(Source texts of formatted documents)
···
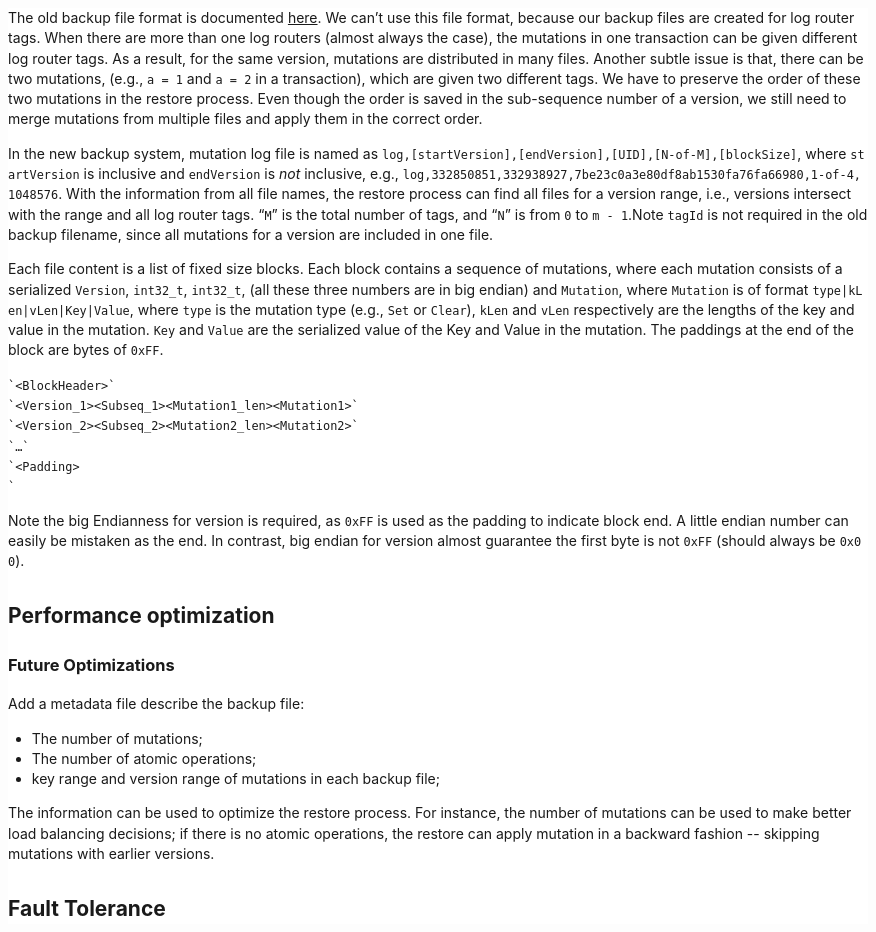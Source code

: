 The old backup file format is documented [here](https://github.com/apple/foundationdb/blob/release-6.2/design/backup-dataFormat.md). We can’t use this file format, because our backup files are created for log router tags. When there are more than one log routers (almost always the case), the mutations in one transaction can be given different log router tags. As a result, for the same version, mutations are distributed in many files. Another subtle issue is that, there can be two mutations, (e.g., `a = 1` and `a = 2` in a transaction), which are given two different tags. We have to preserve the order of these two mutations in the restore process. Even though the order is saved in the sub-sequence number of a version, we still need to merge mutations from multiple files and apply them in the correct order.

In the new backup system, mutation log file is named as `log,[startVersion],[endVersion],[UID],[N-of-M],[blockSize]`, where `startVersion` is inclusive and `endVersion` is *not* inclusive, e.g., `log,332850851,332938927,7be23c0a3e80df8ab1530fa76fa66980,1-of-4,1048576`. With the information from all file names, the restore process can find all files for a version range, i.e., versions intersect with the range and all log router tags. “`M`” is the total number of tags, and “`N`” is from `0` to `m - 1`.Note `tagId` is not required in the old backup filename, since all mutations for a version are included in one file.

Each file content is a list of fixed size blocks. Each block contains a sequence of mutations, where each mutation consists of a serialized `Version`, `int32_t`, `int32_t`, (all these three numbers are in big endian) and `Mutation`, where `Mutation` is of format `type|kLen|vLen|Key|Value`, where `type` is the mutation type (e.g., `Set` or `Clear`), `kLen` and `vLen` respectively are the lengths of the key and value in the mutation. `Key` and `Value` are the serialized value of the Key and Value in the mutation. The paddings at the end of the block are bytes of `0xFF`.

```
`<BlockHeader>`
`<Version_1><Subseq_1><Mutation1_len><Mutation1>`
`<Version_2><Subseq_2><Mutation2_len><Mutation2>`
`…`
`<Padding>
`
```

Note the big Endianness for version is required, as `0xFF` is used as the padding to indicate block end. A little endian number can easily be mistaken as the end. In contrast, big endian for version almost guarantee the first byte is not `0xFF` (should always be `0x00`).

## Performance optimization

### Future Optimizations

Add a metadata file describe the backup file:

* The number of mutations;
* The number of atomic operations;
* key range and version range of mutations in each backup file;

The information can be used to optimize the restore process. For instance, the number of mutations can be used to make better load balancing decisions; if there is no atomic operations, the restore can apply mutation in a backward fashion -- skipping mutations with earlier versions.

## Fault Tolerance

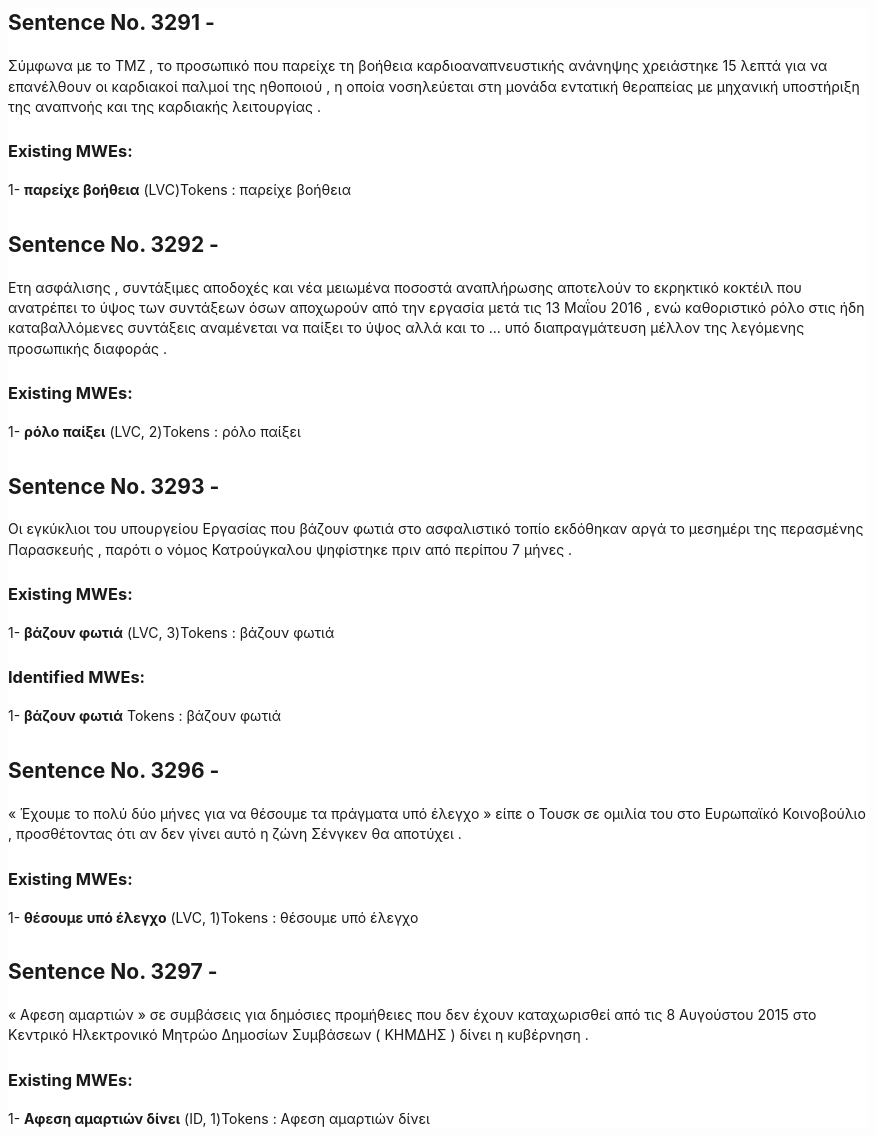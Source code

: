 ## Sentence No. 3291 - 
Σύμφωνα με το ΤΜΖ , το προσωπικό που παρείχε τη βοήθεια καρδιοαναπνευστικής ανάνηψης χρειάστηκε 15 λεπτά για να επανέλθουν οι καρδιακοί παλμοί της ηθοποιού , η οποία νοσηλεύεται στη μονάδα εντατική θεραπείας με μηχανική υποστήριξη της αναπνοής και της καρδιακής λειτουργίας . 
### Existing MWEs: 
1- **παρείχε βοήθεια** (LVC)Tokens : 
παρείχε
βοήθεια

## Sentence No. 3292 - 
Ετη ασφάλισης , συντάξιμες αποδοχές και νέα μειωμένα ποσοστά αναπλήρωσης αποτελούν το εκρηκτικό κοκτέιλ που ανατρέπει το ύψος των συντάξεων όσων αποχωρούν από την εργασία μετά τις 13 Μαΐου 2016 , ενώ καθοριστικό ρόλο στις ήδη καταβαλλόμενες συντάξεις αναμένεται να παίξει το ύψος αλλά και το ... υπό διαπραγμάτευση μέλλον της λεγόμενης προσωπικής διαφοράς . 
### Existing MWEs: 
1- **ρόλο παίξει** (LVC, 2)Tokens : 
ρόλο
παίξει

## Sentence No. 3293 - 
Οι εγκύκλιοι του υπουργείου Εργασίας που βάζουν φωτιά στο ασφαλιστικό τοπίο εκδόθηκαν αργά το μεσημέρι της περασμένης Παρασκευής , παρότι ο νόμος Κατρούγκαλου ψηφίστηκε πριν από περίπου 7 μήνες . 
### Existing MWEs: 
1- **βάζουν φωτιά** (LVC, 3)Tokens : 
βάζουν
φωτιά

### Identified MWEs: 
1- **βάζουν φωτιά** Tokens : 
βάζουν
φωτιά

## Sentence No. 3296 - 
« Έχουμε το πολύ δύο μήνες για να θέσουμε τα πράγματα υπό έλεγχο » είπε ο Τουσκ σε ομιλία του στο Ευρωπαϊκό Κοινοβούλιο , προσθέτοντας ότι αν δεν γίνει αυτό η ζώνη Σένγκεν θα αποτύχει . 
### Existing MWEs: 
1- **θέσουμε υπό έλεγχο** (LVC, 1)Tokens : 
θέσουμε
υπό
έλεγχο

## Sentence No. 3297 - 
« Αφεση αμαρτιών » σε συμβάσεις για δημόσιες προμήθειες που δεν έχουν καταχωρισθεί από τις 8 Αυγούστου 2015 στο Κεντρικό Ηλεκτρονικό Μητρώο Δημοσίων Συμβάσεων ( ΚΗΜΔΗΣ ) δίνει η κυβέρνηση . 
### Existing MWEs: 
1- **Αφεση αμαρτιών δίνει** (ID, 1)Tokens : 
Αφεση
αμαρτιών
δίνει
···
▶ **ACTIVITY**:
Where a line in the records above contains the string "βοήθεια", return that line.

▶ **ANSWER**:
Σύμφωνα με το ΤΜΖ , το προσωπικό που παρείχε τη βοήθεια καρδιοαναπνευστικής ανάνηψης χρειάστηκε 15 λεπτά για να επανέλθουν οι καρδιακοί παλμοί της ηθοποιού , η οποία νοσηλεύεται στη μονάδα εντατική θεραπείας με μηχανική υποστήριξη της αναπνοής και της καρδιακής λειτουργίας . 
1- **παρείχε βοήθεια** (LVC)Tokens : 
βοήθεια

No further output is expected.